WHAT TO DO
Start to finish, the listing must be rewritten exactly.

DATA IN THIS EXERCISE
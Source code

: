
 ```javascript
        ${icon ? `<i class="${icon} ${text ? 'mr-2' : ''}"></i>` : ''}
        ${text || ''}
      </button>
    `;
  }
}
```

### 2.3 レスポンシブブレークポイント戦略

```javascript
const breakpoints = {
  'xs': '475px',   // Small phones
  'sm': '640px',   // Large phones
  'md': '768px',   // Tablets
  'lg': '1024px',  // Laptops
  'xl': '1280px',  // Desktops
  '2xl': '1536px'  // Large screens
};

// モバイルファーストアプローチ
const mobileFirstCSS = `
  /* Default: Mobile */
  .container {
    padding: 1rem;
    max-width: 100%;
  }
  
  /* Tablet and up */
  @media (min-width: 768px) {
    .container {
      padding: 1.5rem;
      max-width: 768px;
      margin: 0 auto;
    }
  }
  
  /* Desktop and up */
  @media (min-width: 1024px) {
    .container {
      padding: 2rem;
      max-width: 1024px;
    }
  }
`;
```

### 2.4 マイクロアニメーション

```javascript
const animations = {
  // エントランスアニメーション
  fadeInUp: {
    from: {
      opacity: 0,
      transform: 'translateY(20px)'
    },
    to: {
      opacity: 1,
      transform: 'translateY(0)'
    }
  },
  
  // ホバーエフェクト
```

REPLY
Source code

:
 ```javascript
        ${icon ? `<i class="${icon} ${text ? 'mr-2' : ''}"></i>` : ''}
        ${text || ''}
      </button>
    `;
  }
}
```

### 2.3 レスポンシブブレークポイント戦略

```javascript
const breakpoints = {
  'xs': '475px',   // Small phones
  'sm': '640px',   // Large phones
  'md': '768px',   // Tablets
  'lg': '1024px',  // Laptops
  'xl': '1280px',  // Desktops
  '2xl': '1536px'  // Large screens
};

// モバイルファーストアプローチ
const mobileFirstCSS = `
  /* Default: Mobile */
  .container {
    padding: 1rem;
    max-width: 100%;
  }
  
  /* Tablet and up */
  @media (min-width: 768px) {
    .container {
      padding: 1.5rem;
      max-width: 768px;
      margin: 0 auto;
    }
  }
  
  /* Desktop and up */
  @media (min-width: 1024px) {
    .container {
      padding: 2rem;
      max-width: 1024px;
    }
  }
`;
```

### 2.4 マイクロアニメーション

```javascript
const animations = {
  // エントランスアニメーション
  fadeInUp: {
    from: {
      opacity: 0,
      transform: 'translateY(20px)'
    },
    to: {
      opacity: 1,
      transform: 'translateY(0)'
    }
  },
  
  // ホバーエフェクト
```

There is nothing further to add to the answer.